I’m alright actually, yeah good. It’s strange having a record out but I’m getting a bit more used to it. Well, it’s not out yet either!
It’s been a good stretch since your last album. How do you feel about it?
I suppose it’s a very different world out there. I was a bit anxious initially but now I seem to have settled into it and I’m actually excited to do the tour and stuff, now I’m rehearsing the songs, it’s a bit more real. It’s good because I’ve really enjoyed the last few years just playing live and not having to think about that particularly, just enjoying being a troubadour.
The record is fantastic.
Oh, thank you very much. I usually cover a lot of stuff up because I’m a bit nervous and I’ve really tried to resist doing that this time, make it more headline-y. Does that make sense?

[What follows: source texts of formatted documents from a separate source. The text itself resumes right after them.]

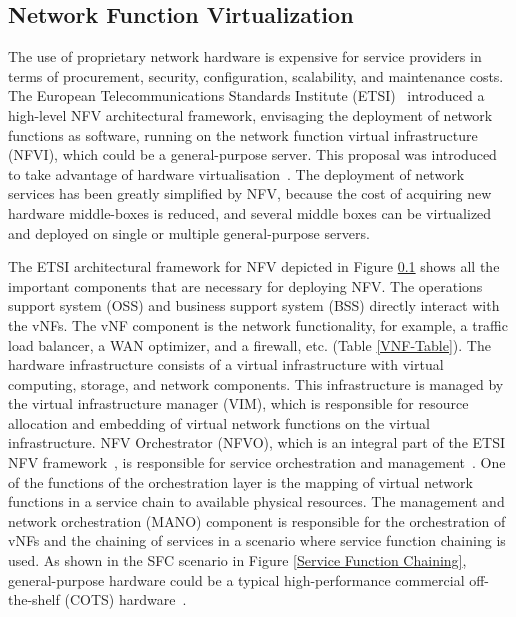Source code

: \documentclass[futureinternet,review,accept,pdftex,moreauthors]{Definitions/mdpi}
\begin{document}




\subsection{Network Function Virtualization}
\label{NFV}
The use of proprietary network hardware is expensive for service providers in terms of procurement, security, configuration, scalability, and maintenance costs. The European Telecommunications Standards Institute (ETSI)~\cite{etsi2013network} introduced a high-level NFV architectural framework, envisaging the deployment of network functions as software, running on the network function virtual infrastructure (NFVI), which could be a general-purpose server. This proposal was introduced to take advantage of hardware virtualisation~\cite{binu2011virtualization,wray2012network}. The deployment of network services has been greatly simplified by NFV, because the cost of acquiring new hardware middle-boxes is reduced, and several middle boxes can be virtualized and deployed on single or multiple general-purpose servers.


The ETSI architectural framework for NFV depicted in Figure \ref{NFV} shows all the important components that are necessary for deploying NFV. The operations support system (OSS) and business support system (BSS) directly interact with the vNFs. The vNF component is the network functionality, for example, a traffic load balancer, a WAN optimizer, and a firewall, etc. (Table \ref{VNF-Table}). The hardware infrastructure consists of a virtual infrastructure with virtual computing, storage, and network components. This infrastructure is managed by the virtual infrastructure manager (VIM), which is responsible for resource allocation and embedding of virtual network functions on the virtual infrastructure. NFV Orchestrator (NFVO), which is an integral part of the ETSI NFV framework~\cite{etsi2013network}, is responsible for service orchestration and management~\cite{medhat2016service}. One of the functions of the orchestration layer is the mapping of virtual network functions in a service chain to available physical resources. The management and network orchestration (MANO) component is responsible for the orchestration of vNFs and the chaining of services in a scenario where service function chaining is used. As shown in the SFC scenario in Figure \ref{Service Function Chaining}, general-purpose hardware could be a typical high-performance commercial off-the-shelf (COTS) hardware~\cite{etsi2013network}.
\end{document}

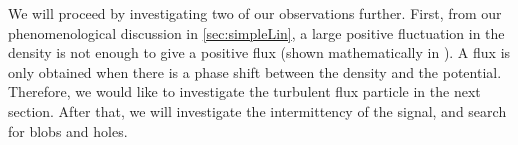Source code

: We will proceed by investigating two of our observations further.
First, from our phenomenological discussion in \cref{sec:simpleLin}, a large positive fluctuation in the density is not enough to give a positive flux (shown mathematically in \cite{Garcia2001a}).
A flux is only obtained when there is a phase shift between the density and the potential.
Therefore, we would like to investigate the turbulent flux particle in the next section.
After that, we will investigate the intermittency of the signal, and search for blobs and holes.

Yeah, I think so. What prompted that?
It feels like as you’re getting older, you have to dress differently and you have to do all sorts of things differently and it felt like it just had to be me, even though it’s the Lightning Seeds and it has to be the Lightning Seeds and that has to be a certain type of song when I write it even though I can never put my finger on what it is, I can tell when it’s a Lightning Seeds song, it was probably a little bit more me and a little bit less Lightning Seeds.
That’s funny that you think of it like that. Have you always felt like you’re putting on a different hat when you’re doing Lightning Seeds or Ian Broudie, then?
Yeah, kind of. When I first started making a Lightning Seeds record, I was still very much in the world of the Bunnymen and a lot of that northern, quite serious music. It felt like I couldn’t do that area or I didn’t want to do because it was being done really well. I’m obsessed with melody and atmosphere. Around at that time, the people in Liverpool were all listening to Scott Walker, very much being singers, and I never saw myself as a singer at all, I always saw myself as the Keith Richards, not the Mick Jagger.
I was being pulled into being a producer and I didn’t want to be, I never wanted to really be a producer. It felt like, ‘I need to do some songs.’ It would be easier now but at that time, you pretty much had to have a band and record companies would come up to Liverpool and look at it and go, ‘right, we’ll sign you!’. I wasn’t in a band but wanted to get these songs that I’d had going around my head out. It was a strange route, really, and it felt like, ‘well, I’m going to have to sing them because no one else is here’. When I was in Big In Japan, it dawned on me that if you have a good idea, even if you’re not very good at doing it, it’ll never be a bad idea. But if there’s no idea, it’s nothing. That was the mantra for doing the Lightning Seeds, which sounds terrible really, it sounds like you’re saying you’re crap but you might come up with a good idea.
How much did that time you spent as a producer set you up for doing the Lightning Seeds?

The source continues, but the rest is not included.